** MATERIAL FOR THIS TASK follows **

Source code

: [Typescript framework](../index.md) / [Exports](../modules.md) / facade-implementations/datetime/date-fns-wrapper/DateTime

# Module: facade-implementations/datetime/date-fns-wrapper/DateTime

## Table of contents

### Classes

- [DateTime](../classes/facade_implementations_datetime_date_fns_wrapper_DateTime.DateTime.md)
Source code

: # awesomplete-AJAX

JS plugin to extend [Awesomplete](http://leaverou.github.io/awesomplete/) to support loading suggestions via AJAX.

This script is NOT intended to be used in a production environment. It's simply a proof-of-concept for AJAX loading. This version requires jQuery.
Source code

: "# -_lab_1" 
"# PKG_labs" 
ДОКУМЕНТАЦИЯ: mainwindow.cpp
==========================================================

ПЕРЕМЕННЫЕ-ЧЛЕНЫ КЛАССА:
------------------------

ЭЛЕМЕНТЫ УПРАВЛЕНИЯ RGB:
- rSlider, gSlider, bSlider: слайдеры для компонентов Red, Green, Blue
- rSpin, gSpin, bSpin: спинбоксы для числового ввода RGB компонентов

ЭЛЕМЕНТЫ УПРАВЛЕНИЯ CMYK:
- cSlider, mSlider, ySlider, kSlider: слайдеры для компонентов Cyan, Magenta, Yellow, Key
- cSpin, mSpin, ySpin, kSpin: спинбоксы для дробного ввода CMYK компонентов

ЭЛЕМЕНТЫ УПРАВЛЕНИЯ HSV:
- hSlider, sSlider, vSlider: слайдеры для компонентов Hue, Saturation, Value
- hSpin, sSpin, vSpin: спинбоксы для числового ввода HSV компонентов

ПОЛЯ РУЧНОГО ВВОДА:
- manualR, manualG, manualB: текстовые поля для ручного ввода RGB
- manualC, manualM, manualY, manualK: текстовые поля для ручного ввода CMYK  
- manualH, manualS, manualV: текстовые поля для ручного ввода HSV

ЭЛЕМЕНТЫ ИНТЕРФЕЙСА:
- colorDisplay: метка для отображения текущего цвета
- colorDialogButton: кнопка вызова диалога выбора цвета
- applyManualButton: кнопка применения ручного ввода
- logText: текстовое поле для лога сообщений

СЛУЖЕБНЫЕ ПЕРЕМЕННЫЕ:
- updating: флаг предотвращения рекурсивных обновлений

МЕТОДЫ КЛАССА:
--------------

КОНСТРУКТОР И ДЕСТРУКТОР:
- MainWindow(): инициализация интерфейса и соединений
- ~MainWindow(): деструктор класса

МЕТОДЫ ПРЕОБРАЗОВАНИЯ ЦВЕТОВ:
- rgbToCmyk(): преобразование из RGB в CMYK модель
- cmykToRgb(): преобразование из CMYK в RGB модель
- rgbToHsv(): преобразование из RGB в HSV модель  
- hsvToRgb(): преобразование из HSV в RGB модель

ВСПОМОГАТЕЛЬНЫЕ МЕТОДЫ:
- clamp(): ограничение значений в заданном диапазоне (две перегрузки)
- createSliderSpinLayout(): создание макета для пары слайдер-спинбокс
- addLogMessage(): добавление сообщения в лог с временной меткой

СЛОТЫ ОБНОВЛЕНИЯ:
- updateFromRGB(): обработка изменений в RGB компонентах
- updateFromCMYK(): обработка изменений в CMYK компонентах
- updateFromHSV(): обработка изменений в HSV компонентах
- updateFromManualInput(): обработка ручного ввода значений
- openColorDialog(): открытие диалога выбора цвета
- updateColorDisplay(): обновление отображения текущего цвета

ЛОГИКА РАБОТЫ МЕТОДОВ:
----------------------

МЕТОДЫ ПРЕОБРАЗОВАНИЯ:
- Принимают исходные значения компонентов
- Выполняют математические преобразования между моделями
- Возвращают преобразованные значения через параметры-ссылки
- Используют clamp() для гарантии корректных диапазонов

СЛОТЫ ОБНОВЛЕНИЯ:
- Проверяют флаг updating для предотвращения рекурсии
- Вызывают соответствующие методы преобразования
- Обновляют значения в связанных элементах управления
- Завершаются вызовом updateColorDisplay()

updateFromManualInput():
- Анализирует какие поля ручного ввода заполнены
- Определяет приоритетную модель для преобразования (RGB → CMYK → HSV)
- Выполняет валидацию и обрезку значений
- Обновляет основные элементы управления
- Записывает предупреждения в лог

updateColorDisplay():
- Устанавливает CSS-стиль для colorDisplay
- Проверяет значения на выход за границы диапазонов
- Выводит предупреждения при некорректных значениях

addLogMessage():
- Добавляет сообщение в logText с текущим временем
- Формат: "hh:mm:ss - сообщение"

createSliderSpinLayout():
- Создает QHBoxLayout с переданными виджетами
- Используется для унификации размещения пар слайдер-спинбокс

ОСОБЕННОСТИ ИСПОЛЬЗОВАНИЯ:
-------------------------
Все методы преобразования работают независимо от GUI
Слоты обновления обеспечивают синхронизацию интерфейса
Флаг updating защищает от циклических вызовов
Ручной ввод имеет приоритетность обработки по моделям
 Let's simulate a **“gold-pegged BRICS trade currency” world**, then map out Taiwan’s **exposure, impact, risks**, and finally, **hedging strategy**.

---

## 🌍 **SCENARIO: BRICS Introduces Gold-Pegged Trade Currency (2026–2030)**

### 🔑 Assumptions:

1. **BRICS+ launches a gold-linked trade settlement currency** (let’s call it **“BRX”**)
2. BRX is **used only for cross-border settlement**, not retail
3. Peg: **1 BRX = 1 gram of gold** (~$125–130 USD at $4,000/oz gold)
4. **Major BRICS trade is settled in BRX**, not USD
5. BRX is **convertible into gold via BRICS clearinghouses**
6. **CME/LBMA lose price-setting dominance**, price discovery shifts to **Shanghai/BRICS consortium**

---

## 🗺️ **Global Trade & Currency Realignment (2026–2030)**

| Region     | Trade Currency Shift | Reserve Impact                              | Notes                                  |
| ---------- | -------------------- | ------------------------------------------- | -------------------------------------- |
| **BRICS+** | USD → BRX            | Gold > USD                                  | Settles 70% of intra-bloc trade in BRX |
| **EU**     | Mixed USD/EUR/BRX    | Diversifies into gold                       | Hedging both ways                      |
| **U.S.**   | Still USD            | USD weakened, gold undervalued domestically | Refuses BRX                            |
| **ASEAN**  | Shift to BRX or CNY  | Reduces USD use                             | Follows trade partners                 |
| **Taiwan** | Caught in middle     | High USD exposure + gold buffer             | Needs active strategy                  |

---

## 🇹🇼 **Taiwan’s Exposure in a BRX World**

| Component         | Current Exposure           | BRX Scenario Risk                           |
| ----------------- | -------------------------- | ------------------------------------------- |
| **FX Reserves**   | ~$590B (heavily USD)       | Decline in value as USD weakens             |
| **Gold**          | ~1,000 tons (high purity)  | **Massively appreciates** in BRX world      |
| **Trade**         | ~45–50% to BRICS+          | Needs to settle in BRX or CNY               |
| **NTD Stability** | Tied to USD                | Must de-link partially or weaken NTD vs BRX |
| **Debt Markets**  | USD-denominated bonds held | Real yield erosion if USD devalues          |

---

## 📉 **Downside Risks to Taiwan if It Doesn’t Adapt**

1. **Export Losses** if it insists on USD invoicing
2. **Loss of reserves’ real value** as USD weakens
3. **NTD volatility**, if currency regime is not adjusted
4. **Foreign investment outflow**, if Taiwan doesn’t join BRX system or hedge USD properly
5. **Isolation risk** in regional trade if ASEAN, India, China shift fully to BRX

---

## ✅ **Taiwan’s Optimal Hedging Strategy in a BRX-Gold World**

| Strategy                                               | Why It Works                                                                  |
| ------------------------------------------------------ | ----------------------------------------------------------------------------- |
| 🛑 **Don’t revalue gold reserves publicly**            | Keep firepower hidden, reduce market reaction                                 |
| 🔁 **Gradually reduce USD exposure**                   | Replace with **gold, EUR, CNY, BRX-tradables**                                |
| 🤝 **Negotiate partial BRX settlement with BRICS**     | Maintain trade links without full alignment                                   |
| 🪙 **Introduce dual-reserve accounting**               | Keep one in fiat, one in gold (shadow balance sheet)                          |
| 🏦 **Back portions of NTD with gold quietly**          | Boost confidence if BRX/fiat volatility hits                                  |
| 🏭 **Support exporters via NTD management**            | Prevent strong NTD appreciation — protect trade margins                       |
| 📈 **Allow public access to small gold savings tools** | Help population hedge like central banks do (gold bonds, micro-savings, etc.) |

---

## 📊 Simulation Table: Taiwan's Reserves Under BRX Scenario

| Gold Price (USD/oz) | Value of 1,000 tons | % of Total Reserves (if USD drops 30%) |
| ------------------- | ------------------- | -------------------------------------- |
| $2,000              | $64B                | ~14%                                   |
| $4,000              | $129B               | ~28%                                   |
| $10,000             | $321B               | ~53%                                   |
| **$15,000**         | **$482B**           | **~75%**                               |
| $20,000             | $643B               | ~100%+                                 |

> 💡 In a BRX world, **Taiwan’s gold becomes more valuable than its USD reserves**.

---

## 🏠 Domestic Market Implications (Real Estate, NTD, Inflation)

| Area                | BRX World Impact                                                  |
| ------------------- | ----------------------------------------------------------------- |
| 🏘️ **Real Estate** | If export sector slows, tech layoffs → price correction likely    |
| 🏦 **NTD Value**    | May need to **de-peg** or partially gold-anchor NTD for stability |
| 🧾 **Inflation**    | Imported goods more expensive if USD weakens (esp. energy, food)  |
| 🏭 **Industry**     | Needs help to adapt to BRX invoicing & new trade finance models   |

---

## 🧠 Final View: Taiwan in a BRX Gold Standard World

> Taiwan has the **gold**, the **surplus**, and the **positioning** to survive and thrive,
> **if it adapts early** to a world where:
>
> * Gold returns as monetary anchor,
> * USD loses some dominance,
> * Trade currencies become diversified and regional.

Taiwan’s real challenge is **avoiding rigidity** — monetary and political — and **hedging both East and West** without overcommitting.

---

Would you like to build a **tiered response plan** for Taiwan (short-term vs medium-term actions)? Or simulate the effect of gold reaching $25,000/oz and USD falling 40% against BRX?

** End of MATERIAL FOR THIS TASK **

Only lines holding the word "tons" are wanted; copy each one from the listing.

| **Gold**          | ~1,000 tons (high purity)  | **Massively appreciates** in BRX world      |
| Gold Price (USD/oz) | Value of 1,000 tons | % of Total Reserves (if USD drops 30%) |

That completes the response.